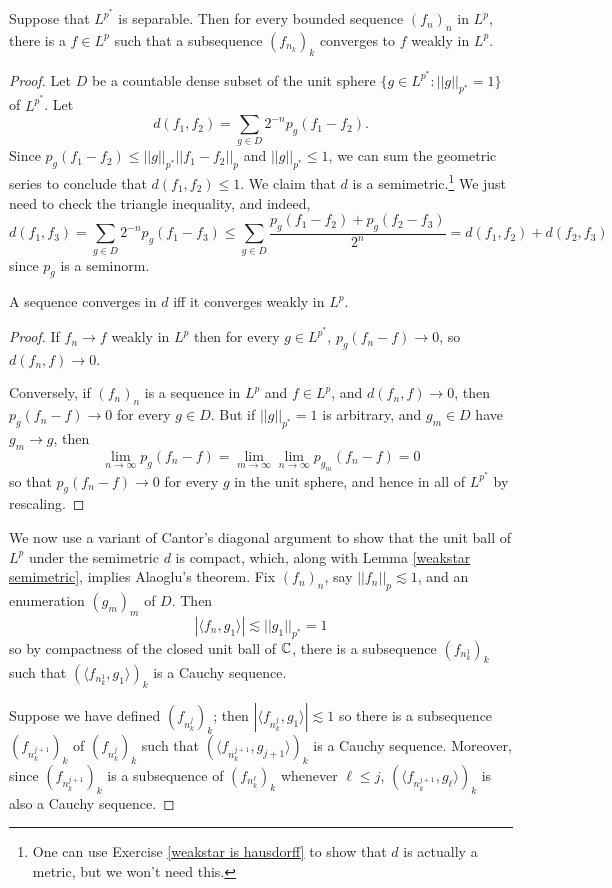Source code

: \begin{theorem}
Suppose that $L^{p^*}$ is separable. Then for every bounded sequence $(f_n)_n$ in $L^p$, there is a $f \in L^p$ such that a subsequence $(f_{n_k})_k$ converges to $f$ weakly in $L^p$.
\end{theorem}
\begin{proof}
Let $D$ be a countable dense subset of the unit sphere $\{g \in L^{p^*}: ||g||_{p^*} = 1\}$ of $L^{p^*}$.
Let
\[d(f_1, f_2) = \sum_{g \in D} 2^{-n} p_g(f_1 - f_2).\]
Since $p_g(f_1 - f_2) \leq ||g||_{p^*} ||f_1 - f_2||_p$ and $||g||_{p^*} \leq 1$, we can sum the geometric series to conclude that $d(f_1, f_2) \leq 1$.
We claim that $d$ is a semimetric.\footnote{One can use Exercise \ref{weakstar is hausdorff} to show that $d$ is actually a metric, but we won't need this.}
We just need to check the triangle inequality, and indeed,
\[d(f_1, f_3) = \sum_{g \in D} 2^{-n} p_g(f_1 - f_3) \leq \sum_{g \in D} \frac{p_g(f_1 - f_2) + p_g(f_2 - f_3)}{2^n} = d(f_1, f_2) + d(f_2, f_3)\]
since $p_g$ is a seminorm.

\begin{lemma}
\label{weakstar semimetric}
A sequence converges in $d$ iff it converges weakly in $L^p$.
\end{lemma}
\begin{proof}
If $f_n \to f$ weakly in $L^p$ then for every $g \in L^{p^*}$, $p_g(f_n - f) \to 0$, so $d(f_n, f) \to 0$.

Conversely, if $(f_n)_n$ is a sequence in $L^p$ and $f \in L^p$, and $d(f_n, f) \to 0$, then $p_g(f_n - f) \to 0$ for every $g \in D$.
But if $||g||_{p^*} = 1$ is arbitrary, and $g_m \in D$ have $g_m \to g$, then
\[\lim_{n \to \infty} p_g(f_n - f) = \lim_{m \to \infty} \lim_{n \to \infty} p_{g_m}(f_n - f) = 0\]
so that $p_g(f_n - f) \to 0$ for every $g$ in the unit sphere, and hence in all of $L^{p^*}$ by rescaling.
\end{proof}

We now use a variant of Cantor's diagonal argument to show that the unit ball of $L^p$ under the semimetric $d$ is compact, which, along with Lemma \ref{weakstar semimetric}, implies Alaoglu's theorem.
Fix $(f_n)_n$, say $||f_n||_p \lesssim 1$, and an enumeration $(g_m)_m$ of $D$.
Then
\[|\langle f_n, g_1\rangle| \lesssim ||g_1||_{p^*} = 1\]
so by compactness of the closed unit ball of $\mathbb{C}$, there is a subsequence $(f_{n_k^1})_k$ such that $(\langle f_{n_k^1}, g_1\rangle)_k$ is a Cauchy sequence.

Suppose we have defined $(f_{n_k^j})_k$; then $|\langle f_{n_k^j}, g_1\rangle| \lesssim 1$ so there is a subsequence $(f_{n_k^{j+1}})_k$ of $(f_{n_k^j})_k$ such that $(\langle f_{n_k^{j+1}}, g_{j+1}\rangle)_k$ is a Cauchy sequence.
Moreover, since $(f_{n_k^{j+1}})_k$ is a subsequence of $(f_{n_k^\ell})_k$ whenever $\ell \leq j$, $(\langle f_{n_k^{j+1}}, g_\ell\rangle)_k$ is also a Cauchy sequence.


\end{proof}
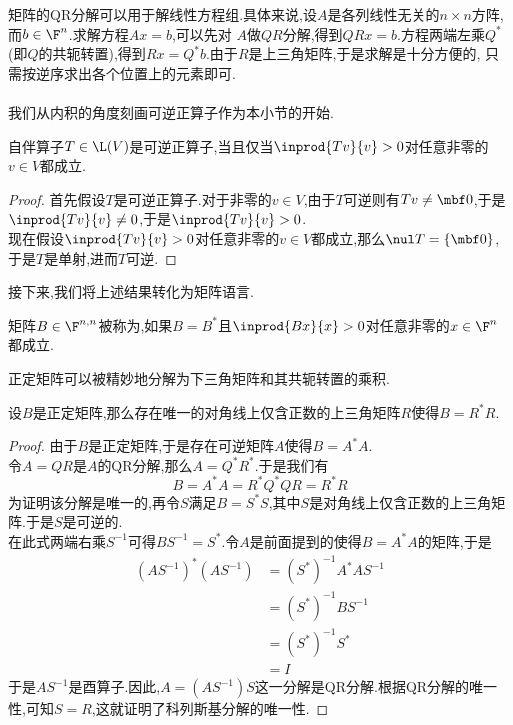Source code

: \documentclass{ctexart}
\begin{document}
矩阵的QR分解可以用于解线性方程组.具体来说,设$A$是各列线性无关的$n\times n$方阵,而$b\in\F^n$.求解方程$Ax=b$,可以先对%
$A$做$QR$分解,得到$QRx=b$.方程两端左乘$Q^*$(即$Q$的共轭转置),得到$Rx=Q^*b$.由于$R$是上三角矩阵,于是求解是十分方便的,%
只需按逆序求出各个位置上的元素即可.\\
\\
我们从内积的角度刻画可逆正算子作为本小节的开始.
\begin{formal}[4.1 可逆正算子]
    自伴算子$T\in\L(V)$是可逆正算子,当且仅当$\inprod{Tv}{v}>0$对任意非零的$v\in V$都成立.
\end{formal}
\begin{proof}
    首先假设$T$是可逆正算子.对于非零的$v\in V$,由于$T$可逆则有$Tv\neq\mbf0$,于是$\inprod{Tv}{v}\neq0$,于是$\inprod{Tv}{v}>0$.\\
    现在假设$\inprod{Tv}{v}>0$对任意非零的$v\in V$都成立,那么$\nul T=\{\mbf0\}$,于是$T$是单射,进而$T$可逆.
\end{proof}\noindent
接下来,我们将上述结果转化为矩阵语言.
\begin{definition}[4.2 定义:正定矩阵]
    矩阵$B\in\F^{n,n}$被称为,如果$B=B^*$且$\inprod{Bx}{x}>0$对任意非零的$x\in\F^n$都成立.
\end{definition}\noindent
正定矩阵可以被精妙地分解为下三角矩阵和其共轭转置的乘积.
\begin{formal}[4.3 科列斯基分解]
    设$B$是正定矩阵,那么存在唯一的对角线上仅含正数的上三角矩阵$R$使得$B=R^*R$.
\end{formal}
\begin{proof}
    由于$B$是正定矩阵,于是存在可逆矩阵$A$使得$B=A^*A$.\\
    令$A=QR$是$A$的QR分解,那么$A=Q^*R^*$.于是我们有
    \[B=A^*A=R^*Q^*QR=R^*R\]
    为证明该分解是唯一的,再令$S$满足$B=S^*S$,其中$S$是对角线上仅含正数的上三角矩阵.于是$S$是可逆的.\\
    在此式两端右乘$S^{-1}$可得$BS^{-1}=S^*$.令$A$是前面提到的使得$B=A^*A$的矩阵,于是
    \[\begin{aligned}
        \left(AS^{-1}\right)^*\left(AS^{-1}\right)
        &= \left(S^*\right)^{-1}A^*AS^{-1} \\
        &= \left(S^*\right)^{-1}BS^{-1} \\
        &= \left(S^*\right)^{-1}S^* \\
        &= I
    \end{aligned}\]
    于是$AS^{-1}$是酉算子.因此,$A=\left(AS^{-1}\right)S$这一分解是QR分解.根据QR分解的唯一性,可知$S=R$,这就证明了科列斯基分解的唯一性.
\end{proof}
\end{document}
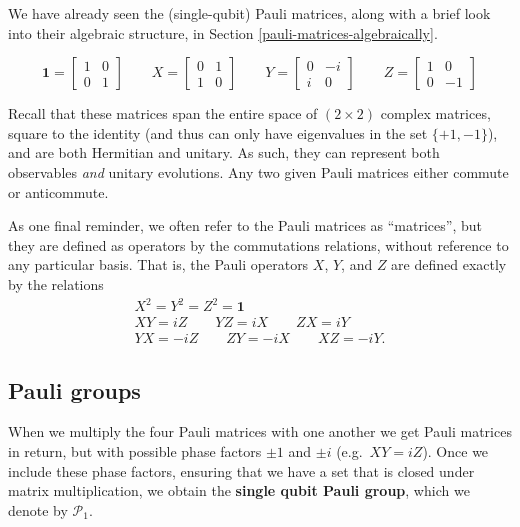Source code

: \documentclass[fleqn]{article}
\begin{document}
We have already seen the (single-qubit) Pauli matrices, along with a brief look into their algebraic structure, in Section \ref{pauli-matrices-algebraically}.

\[
  \mathbf{1}= \begin{bmatrix}1&0\\0&1\end{bmatrix}
  \qquad
  X = \begin{bmatrix}0&1\\1&0\end{bmatrix}
  \qquad
  Y = \begin{bmatrix}0&-i\\i&0\end{bmatrix}
  \qquad
  Z = \begin{bmatrix}1&0\\0&-1\end{bmatrix}
\]

Recall that these matrices span the entire space of \((2\times2)\) complex matrices, square to the identity (and thus can only have eigenvalues in the set \(\{+1,-1\}\)), and are both Hermitian and unitary.
As such, they can represent both observables \emph{and} unitary evolutions.
Any two given Pauli matrices either commute or anticommute.

As one final reminder, we often refer to the Pauli matrices as ``matrices'', but they are defined as operators by the commutations relations, without reference to any particular basis.
That is, the Pauli operators \(X\), \(Y\), and \(Z\) are defined exactly by the relations
\[
  \begin{gathered}
    X^2 = Y^2 = Z^2 = \mathbf{1}
  \\XY=iZ \qquad YZ=iX \qquad ZX=iY
  \\YX=-iZ \qquad ZY=-iX \qquad XZ=-iY.
  \end{gathered}
\]

\hypertarget{pauli-groups}{%
\subsection{Pauli groups}\label{pauli-groups}}

When we multiply the four Pauli matrices with one another we get Pauli matrices in return, but with possible phase factors \(\pm1\) and \(\pm i\) (e.g.~\(XY=iZ\)).
Once we include these phase factors, ensuring that we have a set that is closed under matrix multiplication, we obtain the \textbf{single qubit Pauli group}, which we denote by \(\mathcal{P}_1\).
\end{document}
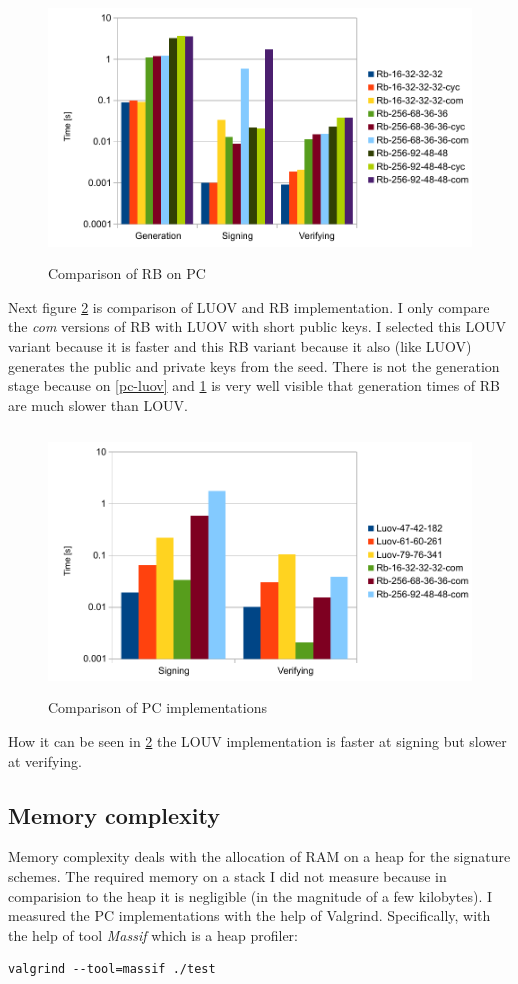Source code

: \documentclass[thesis=M,english]{FITthesis}[2019/12/23]
\begin{document}
\begin{figure}[H]
\centering
\includegraphics[width=13cm,height=7cm]{images/pc-rb.pdf}
\caption{Comparison of RB on PC}
\label{pc-rb}
\end{figure}

\noindent
Next figure \ref{pc-all} is comparison of LUOV and RB implementation. I only compare the \textit{com} versions of RB with LUOV with short public keys. I selected this LOUV variant because it is faster and this RB variant because it also (like LUOV) generates the public and private keys from the seed.
There is not the generation stage because on \ref{pc-luov} and \ref{pc-rb} is very well visible that generation times of RB are much slower than LOUV. 

\begin{figure}[H]
\centering
\includegraphics[width=13cm,height=7cm]{images/pc-all.pdf}
\caption{Comparison of PC implementations}
\label{pc-all}
\end{figure}

\noindent
How it can be seen in \ref{pc-all} the LOUV implementation is faster at signing but slower at verifying.

\subsection{Memory complexity}\label{pc-mem-measurement}
Memory complexity deals with the allocation of RAM on a heap for the signature schemes. The required memory on a stack I did not measure because in comparision to the heap it is negligible (in the magnitude of a few kilobytes). I measured the PC implementations with the help of Valgrind. Specifically, with the help of tool \textit{Massif} which is a heap profiler:
\begin{lstlisting}[frame=single]
valgrind --tool=massif ./test
\end{lstlisting}
\end{document}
_ _ _
Your assignment
Your answer should be each line from the preceding material in which the word "only" occurs.

Response area
Recall that these matrices span the entire space of \((2\times2)\) complex matrices, square to the identity (and thus can only have eigenvalues in the set \(\{+1,-1\}\)), and are both Hermitian and unitary.
Next figure \ref{pc-all} is comparison of LUOV and RB implementation. I only compare the \textit{com} versions of RB with LUOV with short public keys. I selected this LOUV variant because it is faster and this RB variant because it also (like LUOV) generates the public and private keys from the seed.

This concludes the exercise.